Advocacy group the Afghanistan Justice Project documented some of the war crimes and crimes against humanity in a report in October.

It said former post-Taliban defense minister Mohammed Qassim Fahim and deputy defense minister Abdul Rashid Dostam could be possibly be implicated, even if it was because they had done little to stop the atrocities.

Abdul Rasul Sayyaf, leader of the Ittihad-i Islami party, was also mentioned, as was Gulbuddin Hekmatyar, the leader of the banned Hezb-i Islami party which is considered a terrorist group by the United States.

According to the rights commission survey, 90 percent of those questioned "requested the removal of human rights violators from public office" and 40 percent wanted the "prosecution of notorious perpetrators".
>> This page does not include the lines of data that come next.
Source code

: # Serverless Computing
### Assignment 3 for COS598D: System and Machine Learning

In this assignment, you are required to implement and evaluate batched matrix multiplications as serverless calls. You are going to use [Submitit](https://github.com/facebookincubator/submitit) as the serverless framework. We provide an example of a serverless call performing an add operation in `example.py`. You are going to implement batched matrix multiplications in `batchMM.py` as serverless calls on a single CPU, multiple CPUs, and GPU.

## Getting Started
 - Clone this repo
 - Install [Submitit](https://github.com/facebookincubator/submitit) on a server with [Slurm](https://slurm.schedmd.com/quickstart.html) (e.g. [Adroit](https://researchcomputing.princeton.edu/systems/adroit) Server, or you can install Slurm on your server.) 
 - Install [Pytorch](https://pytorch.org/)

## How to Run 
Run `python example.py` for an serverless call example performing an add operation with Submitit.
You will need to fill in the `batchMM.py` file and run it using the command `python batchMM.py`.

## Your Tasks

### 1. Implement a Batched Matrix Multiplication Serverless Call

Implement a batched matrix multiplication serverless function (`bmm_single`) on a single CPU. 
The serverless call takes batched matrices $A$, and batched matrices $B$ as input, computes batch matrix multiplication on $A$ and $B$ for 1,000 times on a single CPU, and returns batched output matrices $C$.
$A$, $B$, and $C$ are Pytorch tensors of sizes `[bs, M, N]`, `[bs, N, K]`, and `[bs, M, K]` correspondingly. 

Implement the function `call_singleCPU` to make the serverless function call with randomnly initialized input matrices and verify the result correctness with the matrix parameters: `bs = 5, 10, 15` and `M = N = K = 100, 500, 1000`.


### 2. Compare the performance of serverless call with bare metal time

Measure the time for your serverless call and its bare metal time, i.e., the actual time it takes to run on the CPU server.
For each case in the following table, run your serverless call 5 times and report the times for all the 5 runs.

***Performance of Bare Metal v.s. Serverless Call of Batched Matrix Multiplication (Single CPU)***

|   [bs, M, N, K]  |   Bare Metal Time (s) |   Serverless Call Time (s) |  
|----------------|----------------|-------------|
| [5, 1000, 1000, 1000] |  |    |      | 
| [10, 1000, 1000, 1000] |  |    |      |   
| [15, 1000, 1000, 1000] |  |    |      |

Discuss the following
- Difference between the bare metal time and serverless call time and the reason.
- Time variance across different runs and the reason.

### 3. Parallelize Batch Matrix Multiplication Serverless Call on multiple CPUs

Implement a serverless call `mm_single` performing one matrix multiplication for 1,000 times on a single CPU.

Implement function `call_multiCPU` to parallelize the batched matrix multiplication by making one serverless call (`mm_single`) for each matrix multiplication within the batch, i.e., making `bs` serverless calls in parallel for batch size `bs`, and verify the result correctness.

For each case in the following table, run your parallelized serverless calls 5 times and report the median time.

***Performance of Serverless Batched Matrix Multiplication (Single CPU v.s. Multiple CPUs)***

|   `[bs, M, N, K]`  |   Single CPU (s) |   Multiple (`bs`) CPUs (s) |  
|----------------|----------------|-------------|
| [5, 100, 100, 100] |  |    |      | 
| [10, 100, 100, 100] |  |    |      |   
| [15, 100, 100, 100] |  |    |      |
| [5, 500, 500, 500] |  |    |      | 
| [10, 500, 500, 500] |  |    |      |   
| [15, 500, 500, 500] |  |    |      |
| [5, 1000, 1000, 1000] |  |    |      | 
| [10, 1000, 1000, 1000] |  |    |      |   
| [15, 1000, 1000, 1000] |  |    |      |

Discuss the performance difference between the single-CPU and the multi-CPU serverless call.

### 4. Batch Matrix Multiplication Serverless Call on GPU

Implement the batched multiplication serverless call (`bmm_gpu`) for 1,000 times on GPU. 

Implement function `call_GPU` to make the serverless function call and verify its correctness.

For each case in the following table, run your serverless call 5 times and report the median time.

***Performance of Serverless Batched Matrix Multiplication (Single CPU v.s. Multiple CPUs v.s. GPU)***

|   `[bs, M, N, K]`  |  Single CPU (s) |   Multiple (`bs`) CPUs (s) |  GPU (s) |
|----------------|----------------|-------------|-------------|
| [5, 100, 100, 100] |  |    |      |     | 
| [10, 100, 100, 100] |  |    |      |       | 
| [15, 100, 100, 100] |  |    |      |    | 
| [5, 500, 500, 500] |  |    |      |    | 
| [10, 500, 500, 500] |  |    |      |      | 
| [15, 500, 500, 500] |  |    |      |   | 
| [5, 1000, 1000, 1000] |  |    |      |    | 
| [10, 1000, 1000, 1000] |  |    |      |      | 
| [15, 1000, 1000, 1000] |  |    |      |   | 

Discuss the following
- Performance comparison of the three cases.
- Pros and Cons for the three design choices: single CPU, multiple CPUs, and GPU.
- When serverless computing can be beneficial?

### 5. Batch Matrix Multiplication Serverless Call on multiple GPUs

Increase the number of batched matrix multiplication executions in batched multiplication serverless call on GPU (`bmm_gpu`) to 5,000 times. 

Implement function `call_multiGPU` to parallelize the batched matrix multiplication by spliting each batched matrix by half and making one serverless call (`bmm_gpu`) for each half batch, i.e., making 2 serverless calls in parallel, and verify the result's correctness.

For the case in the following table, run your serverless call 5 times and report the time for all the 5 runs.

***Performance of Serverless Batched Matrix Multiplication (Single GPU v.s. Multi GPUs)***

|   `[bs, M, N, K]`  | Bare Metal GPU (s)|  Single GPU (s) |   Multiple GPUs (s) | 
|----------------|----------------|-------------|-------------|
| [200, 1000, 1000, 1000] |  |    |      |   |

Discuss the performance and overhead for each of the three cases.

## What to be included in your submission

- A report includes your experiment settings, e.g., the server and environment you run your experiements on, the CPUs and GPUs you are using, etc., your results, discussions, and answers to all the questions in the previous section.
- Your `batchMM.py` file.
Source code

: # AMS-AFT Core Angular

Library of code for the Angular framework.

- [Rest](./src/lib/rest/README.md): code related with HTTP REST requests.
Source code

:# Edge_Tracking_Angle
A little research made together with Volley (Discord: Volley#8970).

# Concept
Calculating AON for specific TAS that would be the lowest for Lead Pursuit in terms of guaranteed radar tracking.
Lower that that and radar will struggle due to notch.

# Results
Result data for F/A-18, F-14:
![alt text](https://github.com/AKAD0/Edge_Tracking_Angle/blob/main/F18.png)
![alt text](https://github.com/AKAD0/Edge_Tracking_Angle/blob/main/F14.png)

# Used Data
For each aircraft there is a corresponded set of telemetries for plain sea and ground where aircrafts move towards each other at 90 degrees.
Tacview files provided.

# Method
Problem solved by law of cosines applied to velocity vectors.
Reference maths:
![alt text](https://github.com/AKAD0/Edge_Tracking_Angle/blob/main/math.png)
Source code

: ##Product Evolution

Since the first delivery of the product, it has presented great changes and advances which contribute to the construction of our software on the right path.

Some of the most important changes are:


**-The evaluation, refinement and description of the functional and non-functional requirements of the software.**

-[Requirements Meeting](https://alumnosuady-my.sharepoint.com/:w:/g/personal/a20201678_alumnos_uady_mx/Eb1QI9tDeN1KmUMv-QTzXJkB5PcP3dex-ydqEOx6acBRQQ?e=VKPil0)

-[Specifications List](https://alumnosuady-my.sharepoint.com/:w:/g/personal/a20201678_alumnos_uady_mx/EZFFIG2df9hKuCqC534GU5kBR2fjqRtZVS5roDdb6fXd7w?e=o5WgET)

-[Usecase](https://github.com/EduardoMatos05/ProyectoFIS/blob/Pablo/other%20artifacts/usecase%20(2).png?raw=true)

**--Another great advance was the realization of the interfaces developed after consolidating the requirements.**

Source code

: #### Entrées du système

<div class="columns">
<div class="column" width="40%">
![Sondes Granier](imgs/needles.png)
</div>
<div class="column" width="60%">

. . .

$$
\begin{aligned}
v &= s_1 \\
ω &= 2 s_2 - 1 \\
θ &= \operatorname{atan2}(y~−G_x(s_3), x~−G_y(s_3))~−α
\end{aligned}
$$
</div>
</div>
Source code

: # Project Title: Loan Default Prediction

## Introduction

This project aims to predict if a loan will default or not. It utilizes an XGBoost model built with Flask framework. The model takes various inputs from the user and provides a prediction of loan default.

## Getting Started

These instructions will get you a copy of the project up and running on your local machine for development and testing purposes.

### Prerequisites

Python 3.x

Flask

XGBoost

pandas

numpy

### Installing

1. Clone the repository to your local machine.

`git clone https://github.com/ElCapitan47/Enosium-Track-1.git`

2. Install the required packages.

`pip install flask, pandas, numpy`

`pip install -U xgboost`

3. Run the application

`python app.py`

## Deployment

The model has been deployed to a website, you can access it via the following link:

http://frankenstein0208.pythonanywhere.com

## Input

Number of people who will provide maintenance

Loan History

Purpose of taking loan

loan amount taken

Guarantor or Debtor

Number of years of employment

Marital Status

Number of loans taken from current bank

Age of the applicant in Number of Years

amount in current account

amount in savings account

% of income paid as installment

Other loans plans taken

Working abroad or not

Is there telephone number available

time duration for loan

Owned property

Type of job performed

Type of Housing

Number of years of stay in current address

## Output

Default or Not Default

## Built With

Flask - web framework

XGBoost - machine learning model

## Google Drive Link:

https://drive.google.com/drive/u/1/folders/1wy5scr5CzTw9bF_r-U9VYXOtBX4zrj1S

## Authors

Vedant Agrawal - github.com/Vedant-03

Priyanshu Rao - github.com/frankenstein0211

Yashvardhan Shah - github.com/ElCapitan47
"The clamor for justice and changes that transpires through theses pages [of the report]does not surprise us," UN special envoy to Afghanistan Jean Arnault said in a statement.

Three years after the fall of the Taliban, Abdul Hakim, Mohammed Nazir, Ghulam Sakhy and Mohammed Yaqub have a tranquil existence.

Hakim has his estate agency and Nazir's taxi plies the streets; Sakhy's son works for the UN and Yaqub's trade in clothes imported from China and Pakistan in flourishing.

But despite having moved on, they are not prepared to just turn the page on past atrocities.

"The government must ask the warlords and the criminals why they have committed these crimes," Nazir said.

"They must create a special court to judge these people," said Sakhy.